Transcribe every line below exactly; no image goes into the output.

(Records from a collection)
>>>

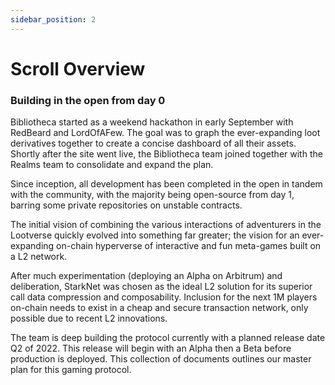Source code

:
 ```yaml
---
sidebar_position: 2
---
```


# Scroll Overview

### Building in the open from day 0

Bibliotheca started as a weekend hackathon in early September with RedBeard and LordOfAFew. The goal was to graph the ever-expanding loot derivatives together to create a concise dashboard of all their assets. Shortly after the site went live, the Bibliotheca team joined together with the Realms team to consolidate and expand the plan.

Since inception, all development has been completed in the open in tandem with the community, with the majority being open-source from day 1, barring some private repositories on unstable contracts.

The initial vision of combining the various interactions of adventurers in the Lootverse quickly evolved into something far greater; the vision for an ever-expanding on-chain hyperverse of interactive and fun meta-games built on a L2 network.

After much experimentation (deploying an Alpha on Arbitrum) and deliberation, StarkNet was chosen as the ideal L2 solution for its superior call data compression and composability. Inclusion for the next 1M players on-chain needs to exist in a cheap and secure transaction network, only possible due to recent L2 innovations.

The team is deep building the protocol currently with a planned release date Q2 of 2022. This release will begin with an Alpha then a Beta before production is deployed.
This collection of documents outlines our master plan for this gaming protocol.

<<<

* _Exercise solution_
Source code

:
 ```yaml
---
sidebar_position: 2
---
```


# Scroll Overview

### Building in the open from day 0

Bibliotheca started as a weekend hackathon in early September with RedBeard and LordOfAFew. The goal was to graph the ever-expanding loot derivatives together to create a concise dashboard of all their assets. Shortly after the site went live, the Bibliotheca team joined together with the Realms team to consolidate and expand the plan.

Since inception, all development has been completed in the open in tandem with the community, with the majority being open-source from day 1, barring some private repositories on unstable contracts.

The initial vision of combining the various interactions of adventurers in the Lootverse quickly evolved into something far greater; the vision for an ever-expanding on-chain hyperverse of interactive and fun meta-games built on a L2 network.

After much experimentation (deploying an Alpha on Arbitrum) and deliberation, StarkNet was chosen as the ideal L2 solution for its superior call data compression and composability. Inclusion for the next 1M players on-chain needs to exist in a cheap and secure transaction network, only possible due to recent L2 innovations.

The team is deep building the protocol currently with a planned release date Q2 of 2022. This release will begin with an Alpha then a Beta before production is deployed.
This collection of documents outlines our master plan for this gaming protocol.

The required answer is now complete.